Bland took an economics degree and, building on his father's reputation, built a career as a left-wing academic. Regarded as friendly to the Soviets, he thus gained a string of professorships at various Eastern Bloc universities, including Poznań, Budapest, Kiev, and Sofia, which were cover for him to recruit Circus agents from among his students. He suffered two nervous breakdowns during this phase of his career.

Prior to the events of Tinker, Tailor, Soldier, Spy, the Circus hierarchy becomes polarized between the current Chief, "Control" and the party led by Percy Alleline. Bland gravitates toward Alleline out of ambition, forgetting any loyalties to Smiley, who is Control's supporter.

After Control's disgrace and Alleline's ascension to the chief's position, Bland becomes second-in-command to Bill Haydon, head of "London Station" (in effect, director of operations). Bland himself is in charge of Eastern Bloc spying. Like the other three top men at the Circus - Alleline, Haydon, and Toby Esterhase, he is part of the "magic circle" supervising the collection and distribution of the marvelous "Witchcraft" intelligence that ensured Alleline's succession.

Along with the rest of the magic circle, he helps brief Peter Guillam on the supposed threat that Ricki Tarr poses, and is shocked when Haydon turns out to be a mole.
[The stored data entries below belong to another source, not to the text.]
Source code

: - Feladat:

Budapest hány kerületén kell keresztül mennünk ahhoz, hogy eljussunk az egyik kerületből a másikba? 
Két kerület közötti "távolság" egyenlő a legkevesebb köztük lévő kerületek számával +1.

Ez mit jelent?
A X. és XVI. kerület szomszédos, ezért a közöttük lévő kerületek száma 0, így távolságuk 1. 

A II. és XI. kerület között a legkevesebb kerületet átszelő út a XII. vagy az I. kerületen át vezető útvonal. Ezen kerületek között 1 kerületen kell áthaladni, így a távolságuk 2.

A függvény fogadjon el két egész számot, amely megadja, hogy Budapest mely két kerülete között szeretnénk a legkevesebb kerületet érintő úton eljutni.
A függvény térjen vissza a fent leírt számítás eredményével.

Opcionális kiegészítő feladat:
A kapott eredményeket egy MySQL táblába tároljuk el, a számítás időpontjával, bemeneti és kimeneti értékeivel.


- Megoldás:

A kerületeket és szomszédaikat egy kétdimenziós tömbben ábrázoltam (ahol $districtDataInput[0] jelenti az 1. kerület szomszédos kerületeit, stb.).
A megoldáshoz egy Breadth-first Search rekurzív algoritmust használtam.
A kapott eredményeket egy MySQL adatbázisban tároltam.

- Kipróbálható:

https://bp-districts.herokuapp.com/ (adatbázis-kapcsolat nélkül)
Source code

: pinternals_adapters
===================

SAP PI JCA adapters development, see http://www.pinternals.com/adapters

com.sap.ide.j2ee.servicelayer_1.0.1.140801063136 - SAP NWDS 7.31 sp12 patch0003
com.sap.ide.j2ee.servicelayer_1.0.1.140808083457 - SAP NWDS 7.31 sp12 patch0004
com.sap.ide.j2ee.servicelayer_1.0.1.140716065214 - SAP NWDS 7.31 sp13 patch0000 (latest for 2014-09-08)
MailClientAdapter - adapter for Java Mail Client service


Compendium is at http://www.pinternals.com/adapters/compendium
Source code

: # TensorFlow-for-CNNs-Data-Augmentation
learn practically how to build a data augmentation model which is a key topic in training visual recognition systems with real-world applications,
Bland appears briefly in the opening of The Honourable Schoolboy, the sequel to Tinker, Tailor. In that novel it is revealed that Bland, along with Alleline and many other Circus officers, was forced to retire - partly in disgrace for his (unwitting) participation in Haydon's treachery, and partly because, with Haydon having laid open the entire Circus to the Russians, all of Bland's experience and secret knowledge has become useless.

Smiley briefly brings Bland out of retirement to attempt to rescue two agents from the ruthless purge the Russians are conducting after Haydon's exposure, since Bland was their old case officer. The attempt fails, and Smiley adamantly refuses Bland's further requests for reinstatement (Esterhase is the only one of the magic circle to escape dismissal).

Character and Habits

In Tinker, Tailor, Smiley reflects that three of the four men suspected of being the mole are attempting to imitate Bill Haydon, regarded as the most brilliant and certainly the most flamboyant of the Circus's officers. For Bland, this means adopting a blunt, forthright manner that is almost gauche.

He once jokes that, like F. Scott Fitzgerald, he's perfectly capable of holding two completely opposite viewpoints at the same time: having worn his cover as a left-wing academic for so long, he's perfectly in sync with the Socialist/Communist agenda, and on the other hand, as a poor working-class hero, he will happily accept any of the "privileges" associated with wealth and status in the West, such as a large sum of money and a scholarship for his son to attend Eton College.

He smokes cigarettes so frequently he coughs and is often short of breath.

Portrayals

Bland appears in the BBC television adaptation of Tinker, Tailor, Soldier, Spy, played by British actor Terence Rigby. Bland is portrayed by Ciarán Hinds in the 2011 film adaptation.